## Assignment
Wherever a line of the records contains "section", copy that line.

+++ Source data +++

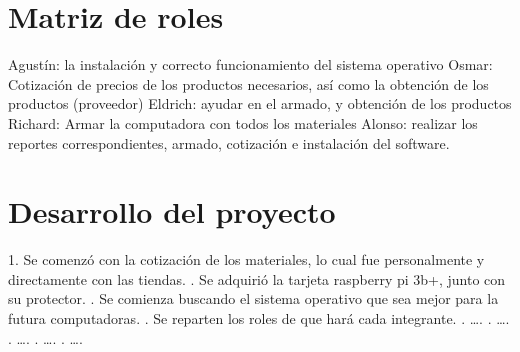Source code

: \documentclass[14pt,letterpaper]{article}
\begin{document}
\section{Matriz de roles} 
Agustín:  la instalación y correcto funcionamiento del sistema operativo
Osmar: Cotización de precios de los productos necesarios, así como la obtención de los productos (proveedor) 
Eldrich: ayudar en el armado, y obtención de los productos
Richard: Armar la computadora con todos los materiales
Alonso: realizar los reportes correspondientes, armado, cotización e instalación del software.
\linebreak
\linebreak
\linebreak
\section{Desarrollo del proyecto}
    1. Se comenzó con la cotización de los materiales, lo cual fue personalmente y directamente con las tiendas.
    . Se adquirió la tarjeta raspberry pi 3b+, junto con su protector.
    . Se comienza buscando el sistema operativo que sea mejor para la futura  computadoras.
    . Se reparten los roles de que hará cada integrante.
    . ….
    . ….
    . ….
    . ….
    . ….
    
\end{document}
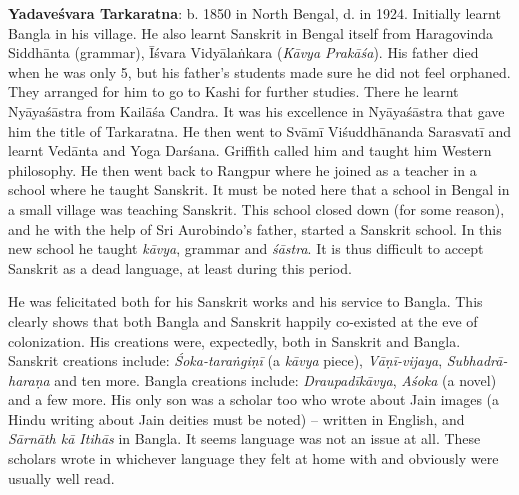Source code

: \textbf{Yadaveśvara Tarkaratna}: b. 1850 in North Bengal, d. in 1924. Initially learnt Bangla in his village. He also learnt Sanskrit in Bengal itself from Haragovinda Siddhānta (grammar), Īśvara Vidyālaṅkara (\textit{Kāvya Prakāśa}). His father died when he was only 5, but his father’s students made sure he did not feel orphaned. They arranged for him to go to Kashi for further studies. There he learnt Nyāyaśāstra from Kailāśa Candra. It was his excellence in Nyāyaśāstra that gave him the title of Tarkaratna. He then went to Svāmī Viśuddhānanda Sarasvatī and learnt Vedānta and Yoga Darśana. Griffith called him and taught him Western philosophy. He then went back to Rangpur where he joined as a teacher in a school where he taught Sanskrit. It must be noted here that a school in Bengal in a small village was teaching Sanskrit. This school closed down (for some reason), and he with the help of Sri Aurobindo’s father, started a Sanskrit school. In this new school he taught \textit{kāvya}, grammar and \textit{śāstra}. It is thus difficult to accept Sanskrit as a dead language, at least during this period.

He was felicitated both for his Sanskrit works and his service to Bangla. This clearly shows that both Bangla and Sanskrit happily co-existed at the eve of colonization. His creations were, expectedly, both in Sanskrit and Bangla. Sanskrit creations include: \textit{Śoka-taraṅgiṇī} (a \textit{kāvya} piece), \textit{Vāṇī-vijaya}, \textit{Subhadrā-haraṇa} and ten more. Bangla creations include: \textit{Draupadīkāvya}, \textit{Aśoka} (a novel) and a few more. His only son was a scholar too who wrote about Jain images (a Hindu writing about Jain deities must be noted) – written in English, and \textit{Sārnāth kā Itihās} in Bangla. It seems language was not an issue at all. These scholars wrote in whichever language they felt at home with and obviously were usually well read.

+++

## Output for this task
\section{Matriz de roles} 
\section{Desarrollo del proyecto}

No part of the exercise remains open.